ウー、アハ

 タイトルはラクダの鼻息である。
 九月ソナタさんの作品はどれを読んでも面白い。
 よってこの作品も面白い。

 文章は誰にでも書けるが、語り部になるには、何をしたからどうなる、というものでもない。
 豊かな読書歴を持つ人というのは、ともすればその量にものを云わせるようなところがあるが、それは批評家のやることで、書き手にとって大切なことは量ではなく「質」である。
 読めば裾野が広がるので、最新流行だけをよしとするような安直な判断に甘んじないという理由だけでもあらゆるジャンルを読めるだけ読んだほうがいいだろうと考えてはいるものの、読書量だけを誇ることほどの愚はないとも思ってる。

 たった一冊の本を読んで「これなら俺にも書ける」とあっさり作家になるコミュ障の引きこもりもいれば、読書量がー、実体験がー、取材がー、と世界を飛び回って材料を集めてきても、何ひとつ書けない者もいるのだ。
「これであなたも小説家になれる楽々マニュアル」を忠実に実践したとして、それをなぞってばかりの者はものの数にもなれないだろうし、もしその人が本当に作家ならば、必ずマニュアルからは逸脱していくだろう。


 九月ソナタさんの作品は、「マニュアルに沿って書いた小説しか立派な作品だと認めない」派からみれば、失格である。
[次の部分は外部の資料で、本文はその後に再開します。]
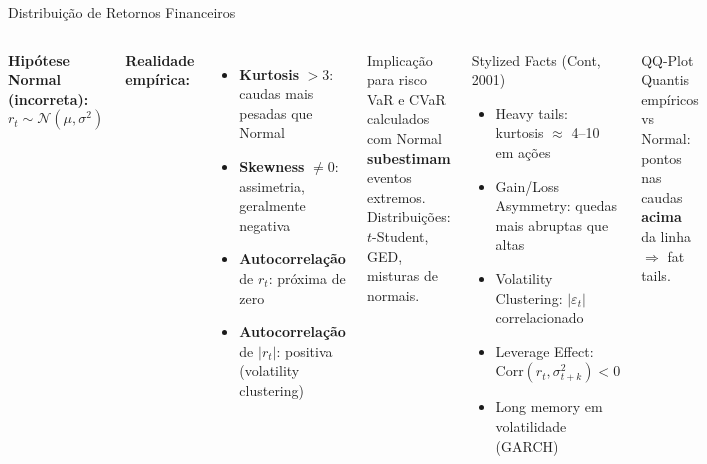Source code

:\documentclass[aspectratio=169,12pt]{beamer}
\begin{document}
\begin{frame}[fragile]{Distribuição de Retornos Financeiros}
\begin{columns}[T]

\textbf{Hipótese Normal (incorreta):}
\[ r_t \sim \mathcal{N}(\mu, \sigma^2) \]

\textbf{Realidade empírica:}
\begin{itemize}
  \item \textbf{Kurtosis} $> 3$: caudas mais pesadas que Normal
  \item \textbf{Skewness} $\neq 0$: assimetria, geralmente negativa
  \item \textbf{Autocorrelação} de $r_t$: próxima de zero
  \item \textbf{Autocorrelação} de $|r_t|$: positiva (volatility clustering)
\end{itemize}
\vspace{.3em}
\begin{alertblock}{Implicação para risco}
VaR e CVaR calculados com Normal \textbf{subestimam} eventos extremos.
Distribuições: $t$-Student, GED, misturas de normais.
\end{alertblock}
\begin{block}{Stylized Facts (Cont, 2001)}
\begin{itemize}
  \item Heavy tails: kurtosis $\approx$ 4--10 em ações
  \item Gain/Loss Asymmetry: quedas mais abruptas que altas
  \item Volatility Clustering: $|\varepsilon_t|$ correlacionado
  \item Leverage Effect: $\text{Corr}(r_t, \sigma_{t+k}^2) < 0$
  \item Long memory em volatilidade (GARCH)
\end{itemize}
\end{block}\vspace{.3em}
\begin{exampleblock}{QQ-Plot}
Quantis empíricos vs Normal: pontos nas caudas \textbf{acima} da linha $\Rightarrow$ fat tails.
\end{exampleblock}
\end{columns}
\end{frame}
\end{document}
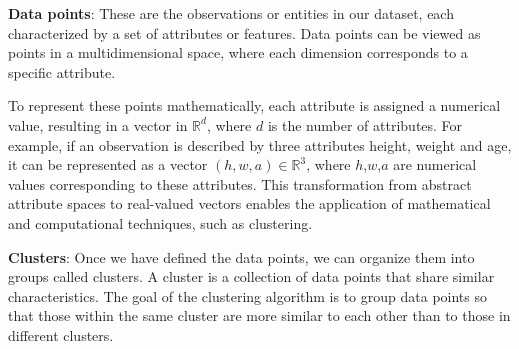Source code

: \noindent \textbf{Data points}: These are the observations or entities in our dataset, each characterized by a set of attributes or features. Data points can be viewed as points in a multidimensional space, where each dimension corresponds to a specific attribute. \begin{toReview}To represent these points mathematically, each attribute is assigned a numerical value, resulting in a vector in $\mathbb{R}^d$, where $d$ is the number of attributes. For example, if an observation is described by three attributes height, weight and age, it can be represented as a vector $(h,w,a)\in\mathbb{R}^3$, where $h$,$w$,$a$ are numerical values corresponding to these attributes. This transformation from abstract attribute spaces to real-valued vectors enables the application of mathematical and computational techniques, such as clustering.\end{toReview}

\noindent \textbf{Clusters}: Once we have defined the data points, we can organize them into groups called clusters. A cluster is a collection of data points that share similar characteristics. The goal of the clustering algorithm is to group data points so that those within the same cluster are more similar to each other than to those in different clusters.

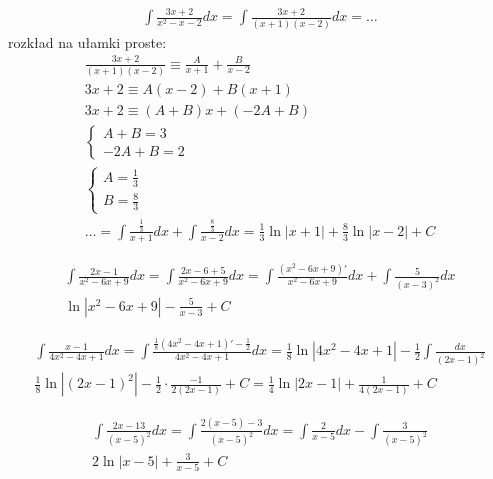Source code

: 
\begin{gather*}\int \frac{3x+2}{x^2-x-2}dx = \int \frac{3x+2}{(x+1)(x-2)}dx = \ldots\end{gather*}
rozkład na ułamki proste:
\begin{gather*}\frac{3x+2}{(x+1)(x-2)} \equiv \frac{A}{x+1}+\frac{B}{x-2} \\
3x+2 \equiv A(x-2)+B(x+1) \\
3x+2 \equiv (A+B)x+(-2A+B) \\
\begin{cases} A+B=3 \\ -2A+B=2 \end{cases} \\
\begin{cases} A=\frac{1}{3} \\ B=\frac{8}{3} \end{cases} \\
\ldots = \int \frac{\frac{1}{3}}{x+1}dx + \int \frac{\frac{8}{3}}{x-2}dx = \frac{1}{3}\ln|x+1|+\frac{8}{3}\ln|x-2|+C\end{gather*}



\begin{gather*}\int \frac{2x-1}{x^2-6x+9}dx = \int \frac{2x-6+5}{x^2-6x+9}dx = \int \frac{(x^2-6x+9)'}{x^2-6x+9}dx + \int \frac{5}{(x-3)^2}dx \\
 \ln|x^2-6x+9|-\frac{5}{x-3}+C\end{gather*}



\begin{gather*}\int \frac{x-1}{4x^2-4x+1}dx = \int \frac{\frac{1}{8}(4x^2-4x+1)'-\frac{1}{2}}{4x^2-4x+1}dx = \frac{1}{8}\ln|4x^2-4x+1|-\frac{1}{2}\int \frac{dx}{(2x-1)^2} \\
 \frac{1}{8}\ln|(2x-1)^2|-\frac{1}{2} \cdot \frac{-1}{2(2x-1)} + C = \frac{1}{4}\ln|2x-1|+\frac{1}{4(2x-1)}+C\end{gather*}



\begin{gather*}\int \frac{2x-13}{(x-5)^2}dx = \int \frac{2(x-5)-3}{(x-5)^2}dx = \int \frac{2}{x-5}dx-\int \frac{3}{(x-5)^2} \\
 2\ln|x-5|+\frac{3}{x-5}+C\end{gather*}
一次選考で瞬殺されるタイプだ。
 が、実にのびのびしている。
 良質な読書家で、美術が好きで、世界中を飛び回り、たくさんの素材と知識を有している方だが、その上で、幼い子供のようなきらきらした目を失ってはいない。
 かたつむりが歩いているのを見れば、自分も床を這って真似をしてみる、そんな童心を持っている。

 昨今の小説は「いかに緻密に構築するか」に眼が向きがちで、硬直した人物があらかじめ引かれた設定とシナリオにそってぎくしゃくと動いているものを「なんと素晴らしい完全な作品なのだ」とありがたがってもてはやす向きがあるが、いってみたらあれは、「完璧を目指しました」という作品なのだ。
 その完璧さには喝采を送り、よくぞここまで編み上げたと感嘆して讃えはするが、さて読み終えた後に何か心に残ったのかといえば、技巧の誉れ以外には見当たらないことが多い。
「うわーすごいねー」と設定資料集を見て眼を回すことはしても、そういう作品には生き生きした息吹がない。
 設定派に嘲り嗤われて隅に追いやられているが、本来、『物語』とは、その場の思いつきであれこれ足したり引いたり、山を引っこ抜いて海に突っ込むようなものなのだ。


 推敲がお嫌いということもあって、九月ソナタさんはちまちましたことには拘泥せず、すーいすーいと物語を書き進めていく。その随所にきらきらした感性が息づき、突っ込みどころ満載でありながら、「次は? このお話の続きはどうなるの?」と先をめくらせる力がある。
 わたしはこれを『物語』と呼んでいる。
「続きはまた明日ね」
 絵本を途中で閉じて子供を眠りにつかせ、次の夜になると「さーて続きはどうしようかな」とでたらめにまた口から続きを紡いでいくような、そんな物語の原型が、ソナタさんの作品にはそのまま残っている。
 でたらめにみえて、ちゃんと物語は完結に向かって進み、その人たちが本当に存在しているかのような、お伽の国を映し出す。
 そこには、整合性がー、最先端がー、資料集がーなどの、外面重視の人が最も重要視する『見映え要素』などまったく不要だ。

 ご本人は今年が最後のカクヨムコンにしようかなと仰っているが、これは損失以外の何ものでもない。
 一つの種があればそこからどうにでも花を咲かせることが出来る天性のストーリーテラーは、そう多くいるものではない。
 これからものびのびと、空想の野原を飛び回って欲しい。